Exercise
Could you copy each line of the listing below that has the word "Succeeded"?

Raw data
◇ ◇ ◇ ◇
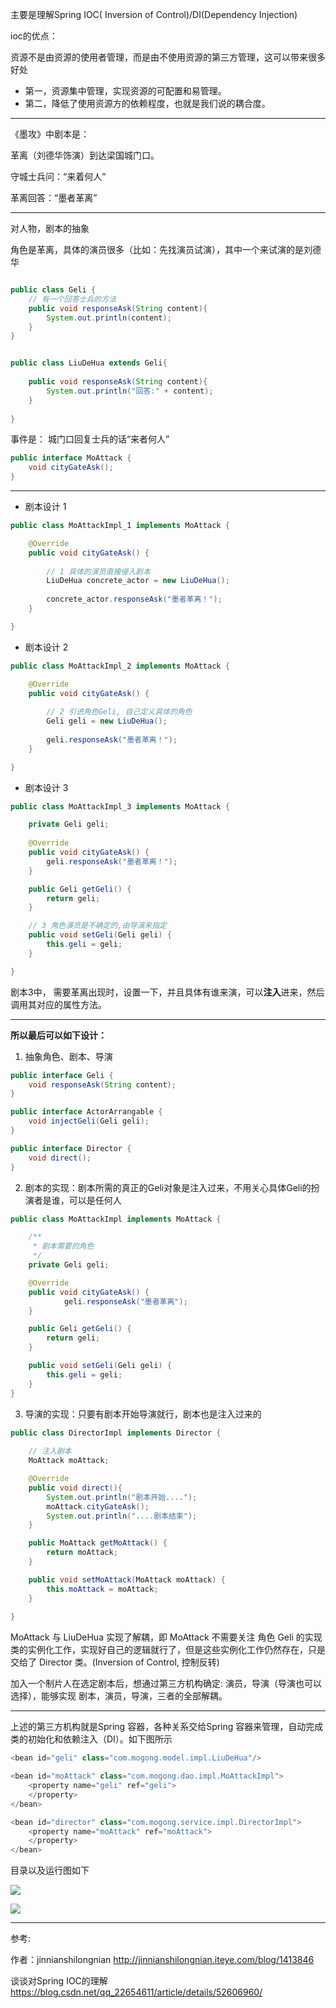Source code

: 主要是理解Spring IOC( Inversion of Control)/DI(Dependency Injection)

ioc的优点：

资源不是由资源的使用者管理，而是由不使用资源的第三方管理，这可以带来很多好处
* 第一，资源集中管理，实现资源的可配置和易管理。
* 第二，降低了使用资源方的依赖程度，也就是我们说的耦合度。

---

《墨攻》中剧本是：

革离（刘德华饰演）到达梁国城门口。

守城士兵问：“来着何人”

革离回答：“墨者革离” 

-----

对人物，剧本的抽象

角色是革离，具体的演员很多（比如：先找演员试演），其中一个来试演的是刘德华

```java

public class Geli {
    // 有一个回答士兵的方法
	public void responseAsk(String content){
		System.out.println(content);
	}
}


public class LiuDeHua extends Geli{
	
	public void responseAsk(String content){
		System.out.println("回答:" + content);
	}
	
}
```

事件是： 城门口回复士兵的话“来者何人”

```java
public interface MoAttack {
	void cityGateAsk();
}
```

----

* 剧本设计 1 

```java
public class MoAttackImpl_1 implements MoAttack {

	@Override
	public void cityGateAsk() {
		
		// 1 具体的演员直接侵入剧本
		LiuDeHua concrete_actor = new LiuDeHua();
		
		concrete_actor.responseAsk("墨者革离！");
	}

}
```

* 剧本设计 2

```java
public class MoAttackImpl_2 implements MoAttack {

	@Override
	public void cityGateAsk() {
		
		// 2 引进角色Geli, 自己定义具体的角色
		Geli geli = new LiuDeHua();
		
		geli.responseAsk("墨者革离！");
	}

}
```


* 剧本设计 3

```java
public class MoAttackImpl_3 implements MoAttack {

	private Geli geli;
	
	@Override
	public void cityGateAsk() {		
		geli.responseAsk("墨者革离！");
	}

	public Geli getGeli() {
		return geli;
	}

	// 3 角色演员是不确定的,由导演来指定
	public void setGeli(Geli geli) {
		this.geli = geli;
	}

}
```


剧本3中， 需要革离出现时，设置一下，并且具体有谁来演，可以**注入**进来，然后调用其对应的属性方法。

----

**所以最后可以如下设计：**

1. 抽象角色、剧本、导演

```java
public interface Geli {
	void responseAsk(String content);
}
```

```java
public interface ActorArrangable {
	void injectGeli(Geli geli);  
}
```

```java
public interface Director {
	void direct();
}
```


2. 剧本的实现：剧本所需的真正的Geli对象是注入过来，不用关心具体Geli的扮演者是谁，可以是任何人
   
```java
public class MoAttackImpl implements MoAttack {

	/**
	 * 剧本需要的角色
	 */
	private Geli geli;

	@Override
	public void cityGateAsk() {
        	geli.responseAsk("墨者革离");
	}

	public Geli getGeli() {
		return geli;
	}

	public void setGeli(Geli geli) {
		this.geli = geli;
	}
}
```

3. 导演的实现：只要有剧本开始导演就行，剧本也是注入过来的

```java
public class DirectorImpl implements Director {
	
	// 注入剧本
	MoAttack moAttack;

	@Override
	public void direct(){
		System.out.println("剧本开始....");
		moAttack.cityGateAsk();
		System.out.println("....剧本结束");
   	}

	public MoAttack getMoAttack() {
		return moAttack;
	}

	public void setMoAttack(MoAttack moAttack) {
		this.moAttack = moAttack;
	}  
	
}
```

MoAttack 与 LiuDeHua 实现了解耦，即 MoAttack 不需要关注 角色 Geli 的实现类的实例化工作，实现好自己的逻辑就行了，但是这些实例化工作仍然存在，只是交给了 Director 类。(Inversion of Control, 控制反转)

加入一个制片人在选定剧本后，想通过第三方机构确定: 演员，导演（导演也可以选择），能够实现 剧本，演员，导演，三者的全部解耦。

----

上述的第三方机构就是Spring 容器，各种关系交给Spring 容器来管理，自动完成类的初始化和依赖注入（DI）。如下图所示

```java
<bean id="geli" class="com.mogong.model.impl.LiuDeHua"/>

<bean id="moAttack" class="com.mogong.dao.impl.MoAttackImpl">
    <property name="geli" ref="geli">
    </property>
</bean>

<bean id="director" class="com.mogong.service.impl.DirectorImpl">
    <property name="moAttack" ref="moAttack">
    </property>
</bean>
```

目录以及运行图如下

![](./imgs/peizhi.jpg)

![](./imgs/rs.jpg)

----

参考:

作者：jinnianshilongnian
http://jinnianshilongnian.iteye.com/blog/1413846

谈谈对Spring IOC的理解
https://blog.csdn.net/qq_22654611/article/details/52606960/

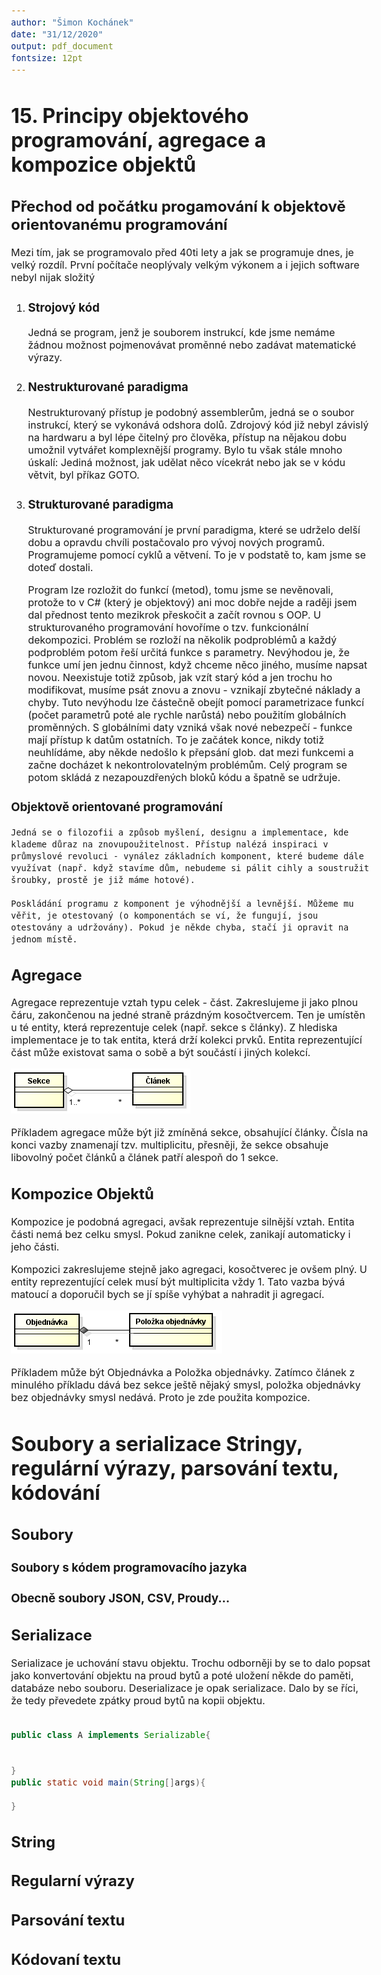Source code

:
 ```yaml
---
author: "Šimon Kochánek"
date: "31/12/2020"
output: pdf_document
fontsize: 12pt
---
```


<style type="text/css">
body{
    font-size: 12pt;
}
</style>

# 15. Principy objektového programování, agregace a kompozice objektů

## Přechod od počátku progamování k objektově orientovanému programování

Mezi tím, jak se programovalo před 40ti lety a jak se programuje dnes, je velký rozdíl. První počítače neoplývaly velkým výkonem a i jejich software nebyl nijak složitý

1. ### Strojový kód
    
    Jedná se program, jenž je souborem instrukcí, kde jsme nemáme žádnou možnost pojmenovávat proměnné nebo zadávat matematické výrazy.

2. ### Nestrukturované paradigma

    Nestrukturovaný přístup je podobný assemblerům, jedná se o soubor instrukcí, který se vykonává odshora dolů. Zdrojový kód již nebyl závislý na hardwaru a byl lépe čitelný pro člověka, přístup na nějakou dobu umožnil vytvářet komplexnější programy. Bylo tu však stále mnoho úskalí: Jediná možnost, jak udělat něco vícekrát nebo jak se v kódu větvit, byl příkaz GOTO.

3. ### Strukturované paradigma


    Strukturované programování je první paradigma, které se udrželo delší dobu a opravdu chvíli postačovalo pro vývoj nových programů. Programujeme pomocí cyklů a větvení. To je v podstatě to, kam jsme se doteď dostali.

    Program lze rozložit do funkcí (metod), tomu jsme se nevěnovali, protože to v C# (který je objektový) ani moc dobře nejde a raději jsem dal přednost tento mezikrok přeskočit a začít rovnou s OOP. U strukturovaného programování hovoříme o tzv. funkcionální dekompozici. Problém se rozloží na několik podproblémů a každý podproblém potom řeší určitá funkce s parametry. Nevýhodou je, že funkce umí jen jednu činnost, když chceme něco jiného, musíme napsat novou. Neexistuje totiž způsob, jak vzít starý kód a jen trochu ho modifikovat, musíme psát znovu a znovu - vznikají zbytečné náklady a chyby. Tuto nevýhodu lze částečně obejít pomocí parametrizace funkcí (počet parametrů poté ale rychle narůstá) nebo použitím globálních proměnných. S globálními daty vzniká však nové nebezpečí - funkce mají přístup k datům ostatních. To je začátek konce, nikdy totiž neuhlídáme, aby někde nedošlo k přepsání glob. dat mezi funkcemi a začne docházet k nekontrolovatelným problémům. Celý program se potom skládá z nezapouzdřených bloků kódu a špatně se udržuje.

### Objektově orientované programování 

    Jedná se o filozofii a způsob myšlení, designu a implementace, kde klademe důraz na znovupoužitel­nost. Přístup nalézá inspiraci v průmyslové revoluci - vynález základních komponent, které budeme dále využívat (např. když stavíme dům, nebudeme si pálit cihly a soustružit šroubky, prostě je již máme hotové).

    Poskládání programu z komponent je výhodnější a levnější. Můžeme mu věřit, je otestovaný (o komponentách se ví, že fungují, jsou otestovány a udržovány). Pokud je někde chyba, stačí ji opravit na jednom místě. 


## Agregace

Agregace reprezentuje vztah typu celek - část. Zakreslujeme ji jako plnou čáru, zakončenou na jedné straně prázdným kosočtvercem. Ten je umístěn u té entity, která reprezentuje celek (např. sekce s články). Z hlediska implementace je to tak entita, která drží kolekci prvků. Entita reprezentující část může existovat sama o sobě a být součástí i jiných kolekcí.

![](images/agregation.png)

Příkladem agregace může být již zmíněná sekce, obsahující články. Čísla na konci vazby znamenají tzv. multiplicitu, přesněji, že sekce obsahuje libovolný počet článků a článek patří alespoň do 1 sekce.

## Kompozice Objektů

Kompozice je podobná agregaci, avšak reprezentuje silnější vztah. Entita části nemá bez celku smysl. Pokud zanikne celek, zanikají automaticky i jeho části.

Kompozici zakreslujeme stejně jako agregaci, kosočtverec je ovšem plný. U entity reprezentující celek musí být multiplicita vždy 1. Tato vazba bývá matoucí a doporučil bych se jí spíše vyhýbat a nahradit ji agregací.

![](images/composition.png)

Příkladem může být Objednávka a Položka objednávky. Zatímco článek z minulého příkladu dává bez sekce ještě nějaký smysl, položka objednávky bez objednávky smysl nedává. Proto je zde použita kompozice.

# Soubory a serializace Stringy, regulární výrazy, parsování textu, kódování

## Soubory

### Soubory s kódem programovacího jazyka



### Obecně soubory JSON, CSV, Proudy...




## Serializace 

Serializace je uchování stavu objektu. Trochu odborněji by se to dalo popsat jako konvertování objektu na proud bytů a poté uložení někde do paměti, databáze nebo souboru. Deserializace je opak serializace. Dalo by se říci, že tedy převedete zpátky proud bytů na kopii objektu.

```java

public class A implements Serializable{
    
    
}
public static void main(String[]args){

}

```

## String

## Regularní výrazy

## Parsování textu

## Kódovaní textu

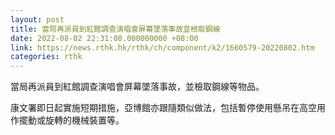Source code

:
 ```yaml
---
layout: post
title: 當局再派員到紅館調查演唱會屏幕墜落事故並檢取鋼線
date: 2022-08-02 22:31:08.000000000 +08:00
link: https://news.rthk.hk/rthk/ch/component/k2/1660579-20220802.htm
categories: rthk
---
```


當局再派員到紅館調查演唱會屏幕墜落事故，並檢取鋼線等物品。

康文署即日起實施短期措施，亞博館亦跟隨類似做法，包括暫停使用懸吊在高空用作擺動或旋轉的機械裝置等。
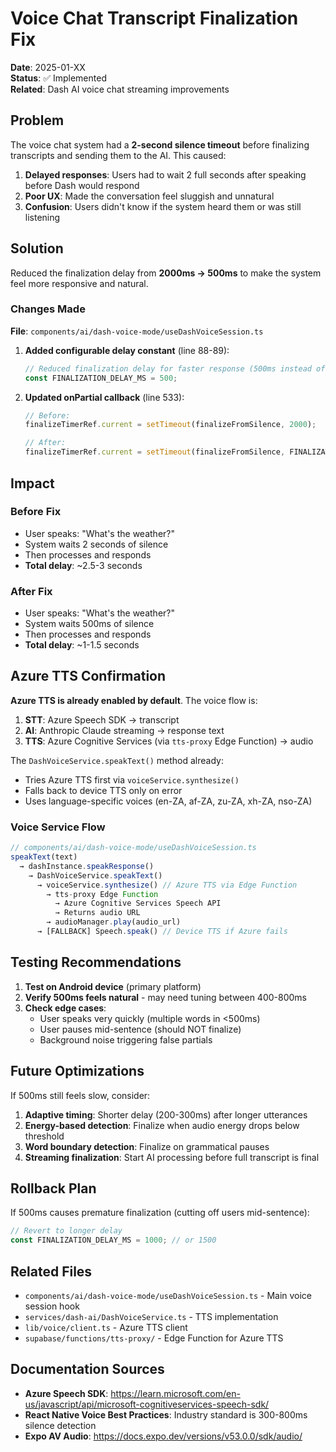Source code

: # Voice Chat Transcript Finalization Fix

**Date**: 2025-01-XX  
**Status**: ✅ Implemented  
**Related**: Dash AI voice chat streaming improvements

## Problem

The voice chat system had a **2-second silence timeout** before finalizing transcripts and sending them to the AI. This caused:

1. **Delayed responses**: Users had to wait 2 full seconds after speaking before Dash would respond
2. **Poor UX**: Made the conversation feel sluggish and unnatural
3. **Confusion**: Users didn't know if the system heard them or was still listening

## Solution

Reduced the finalization delay from **2000ms → 500ms** to make the system feel more responsive and natural.

### Changes Made

**File**: `components/ai/dash-voice-mode/useDashVoiceSession.ts`

1. **Added configurable delay constant** (line 88-89):
   ```typescript
   // Reduced finalization delay for faster response (500ms instead of 2000ms)
   const FINALIZATION_DELAY_MS = 500;
   ```

2. **Updated onPartial callback** (line 533):
   ```typescript
   // Before:
   finalizeTimerRef.current = setTimeout(finalizeFromSilence, 2000);
   
   // After:
   finalizeTimerRef.current = setTimeout(finalizeFromSilence, FINALIZATION_DELAY_MS);
   ```

## Impact

### Before Fix
- User speaks: "What's the weather?"
- System waits 2 seconds of silence
- Then processes and responds
- **Total delay**: ~2.5-3 seconds

### After Fix
- User speaks: "What's the weather?"
- System waits 500ms of silence
- Then processes and responds
- **Total delay**: ~1-1.5 seconds

## Azure TTS Confirmation

**Azure TTS is already enabled by default**. The voice flow is:

1. **STT**: Azure Speech SDK → transcript
2. **AI**: Anthropic Claude streaming → response text
3. **TTS**: Azure Cognitive Services (via `tts-proxy` Edge Function) → audio

The `DashVoiceService.speakText()` method already:
- Tries Azure TTS first via `voiceService.synthesize()`
- Falls back to device TTS only on error
- Uses language-specific voices (en-ZA, af-ZA, zu-ZA, xh-ZA, nso-ZA)

### Voice Service Flow

```typescript
// components/ai/dash-voice-mode/useDashVoiceSession.ts
speakText(text) 
  → dashInstance.speakResponse()
    → DashVoiceService.speakText()
      → voiceService.synthesize() // Azure TTS via Edge Function
        → tts-proxy Edge Function
          → Azure Cognitive Services Speech API
          → Returns audio URL
        → audioManager.play(audio_url)
      → [FALLBACK] Speech.speak() // Device TTS if Azure fails
```

## Testing Recommendations

1. **Test on Android device** (primary platform)
2. **Verify 500ms feels natural** - may need tuning between 400-800ms
3. **Check edge cases**:
   - User speaks very quickly (multiple words in <500ms)
   - User pauses mid-sentence (should NOT finalize)
   - Background noise triggering false partials

## Future Optimizations

If 500ms still feels slow, consider:

1. **Adaptive timing**: Shorter delay (200-300ms) after longer utterances
2. **Energy-based detection**: Finalize when audio energy drops below threshold
3. **Word boundary detection**: Finalize on grammatical pauses
4. **Streaming finalization**: Start AI processing before full transcript is final

## Rollback Plan

If 500ms causes premature finalization (cutting off users mid-sentence):

```typescript
// Revert to longer delay
const FINALIZATION_DELAY_MS = 1000; // or 1500
```

## Related Files

- `components/ai/dash-voice-mode/useDashVoiceSession.ts` - Main voice session hook
- `services/dash-ai/DashVoiceService.ts` - TTS implementation
- `lib/voice/client.ts` - Azure TTS client
- `supabase/functions/tts-proxy/` - Edge Function for Azure TTS

## Documentation Sources

- **Azure Speech SDK**: https://learn.microsoft.com/en-us/javascript/api/microsoft-cognitiveservices-speech-sdk/
- **React Native Voice Best Practices**: Industry standard is 300-800ms silence detection
- **Expo AV Audio**: https://docs.expo.dev/versions/v53.0.0/sdk/audio/
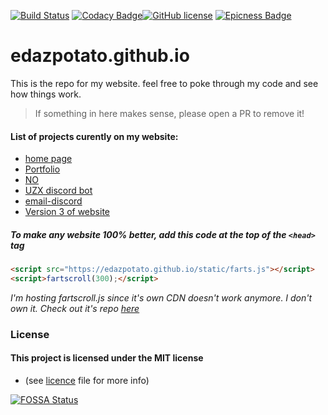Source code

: [![Build Status](https://travis-ci.com/edazpotato/edazpotato.github.io.svg?branch=master)](https://travis-ci.com/edazpotato/edazpotato.github.io) [![Codacy Badge](https://api.codacy.com/project/badge/Grade/e9d6f257fadf43bd884b4435e2480ad8)](https://www.codacy.com/manual/edazpotato/edazpotato.github.io?utm_source=github.com&amp;utm_medium=referral&amp;utm_content=edazpotato/edazpotato.github.io&amp;utm_campaign=Badge_Grade)[![GitHub license](https://img.shields.io/badge/license-MIT-blue.svg)](https://github.com/edazpotato/edazpotato.github.io/blob/master/LICENSE) [![Epicness Badge](https://img.shields.io/badge/epic%3F-yes-brightgreen?logo=Coursera)](http://iamawesome.com/)
# edazpotato.github.io #
This is the repo for my website.
feel free to poke through my code and see how things work.
> If something in here makes sense, please open a PR to remove it! 

#### List of projects curently on my website:
- [home page](https://edazpotato.github.io/)
- [Portfolio](https://edazpotato.github.io/portfolio/)
- [NO](https://edazpotato.github.io/NO/)
- [UZX discord bot](https://edazpotato.github.io/uzx/)
- [email-discord](https://edazpotato.github.io/email-disord/)
- [Version 3 of website](https://edazpotato.github.io/V3)


##### To make any website 100% better, add this code at the top of the `<head>` tag
```html
<script src="https://edazpotato.github.io/static/farts.js"></script>
<script>fartscroll(300);</script>
```
*I'm hosting fartscroll.js since it's own CDN doesn't work anymore. I don't own it. Check out it's repo [here](https://github.com/theonion/fartscroll.js)*

### License
#### This project is licensed under the MIT license 
- (see [licence](./LICENCE) file for more info)

[![FOSSA Status](https://app.fossa.com/api/projects/git%2Bgithub.com%2Fedazpotato%2Fedazpotato.github.io.svg?type=large)](https://app.fossa.com/projects/git%2Bgithub.com%2Fedazpotato%2Fedazpotato.github.io?ref=badge_large)
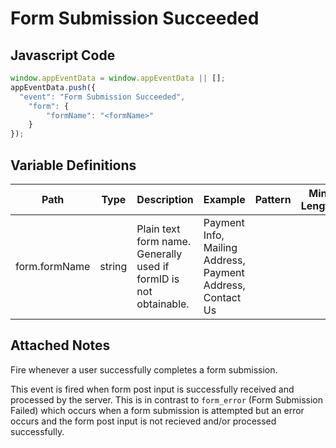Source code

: # Form Submission Succeeded

### 

## Javascript Code
```js
window.appEventData = window.appEventData || [];
appEventData.push({
  "event": "Form Submission Succeeded",
    "form": {
        "formName": "<formName>"
    }
});
```

## Variable Definitions

|Path|Type|Description|Example|Pattern|Min Length|Max Length|Minimum|Maximum|Multiple Of|
| --- | --- | --- | --- | --- | --- | --- | --- | --- | --- |
|form.formName|string|Plain text form name. Generally used if formID is not obtainable. |Payment Info, Mailing Address, Payment Address, Contact Us|||||||

## Attached Notes

<p dir="auto">Fire whenever a user successfully completes a form submission.</p>
<p dir="auto">This event is fired when form post input is successfully received and processed by the server. This is in contrast to <code>form_error</code> (Form Submission Failed) which occurs when a form submission is attempted but an error occurs and the form post input is not recieved and/or processed successfully.</p>

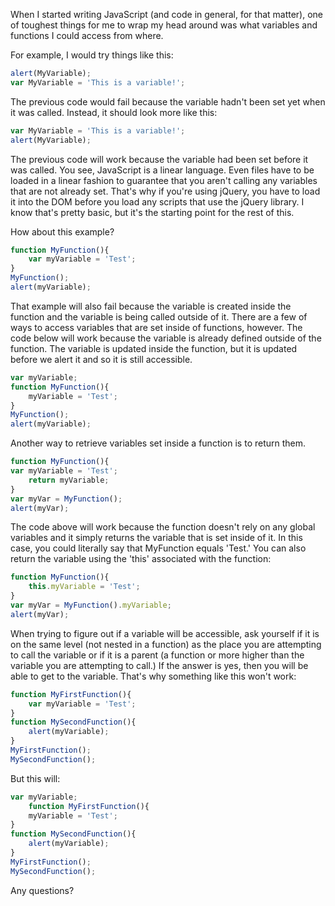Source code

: When I started writing JavaScript (and code in general, for that matter), one of toughest things for me to wrap my head around was what variables and functions I could access from where.

<!-- more -->

For example, I would try things like this:

```javascript
alert(MyVariable);
var MyVariable = 'This is a variable!';
```

The previous code would fail because the variable hadn't been set yet when it was called.  Instead, it should look more like this:

```javascript
var MyVariable = 'This is a variable!';
alert(MyVariable);
```

The previous code will work because the variable had been set before it was called.  You see, JavaScript is a linear language.  Even files have to be loaded in a linear fashion to guarantee that you aren't calling any variables that are not already set.  That's why if you're using jQuery, you have to load it into the DOM before you load any scripts that use the jQuery library.  I know that's pretty basic, but it's the starting point for the rest of this.

How about this example?

```javascript
function MyFunction(){
    var myVariable = 'Test';
}
MyFunction();
alert(myVariable);
```

That example will also fail because the variable is created inside the function and the variable is being called outside of it.  There are a few of ways to access variables that are set inside of functions, however.  The code below will work because the variable is already defined outside of the function.  The variable is updated inside the function, but it is updated before we alert it and so it is still accessible.

```javascript
var myVariable;
function MyFunction(){
    myVariable = 'Test';
}
MyFunction();
alert(myVariable);
```

Another way to retrieve variables set inside a function is to return them.

```javascript
function MyFunction(){
var myVariable = 'Test';
    return myVariable;
}
var myVar = MyFunction();
alert(myVar);
```

The code above will work because the function doesn't rely on any global variables and it simply returns the variable that is set inside of it.  In this case, you could literally say that MyFunction equals 'Test.'  You can also return the variable using the 'this' associated with the function:

```javascript
function MyFunction(){
    this.myVariable = 'Test';
}
var myVar = MyFunction().myVariable;
alert(myVar);
```

When trying to figure out if a variable will be accessible, ask yourself if it is on the same level (not nested in a function) as the place you are attempting to call the variable or if it is a parent (a function or more higher than the variable you are attempting to call.)  If the answer is yes, then you will be able to get to the variable.  That's why something like this won't work:

```javascript
function MyFirstFunction(){
    var myVariable = 'Test';
}
function MySecondFunction(){
    alert(myVariable);
}
MyFirstFunction();
MySecondFunction();
```

But this will:

```javascript
var myVariable;
    function MyFirstFunction(){
    myVariable = 'Test';
}
function MySecondFunction(){
    alert(myVariable);
}
MyFirstFunction();
MySecondFunction();
```

Any questions?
◇ ◇ ◇ ◇
Answer to this exercise
: # Form Submission Succeeded
  "event": "Form Submission Succeeded",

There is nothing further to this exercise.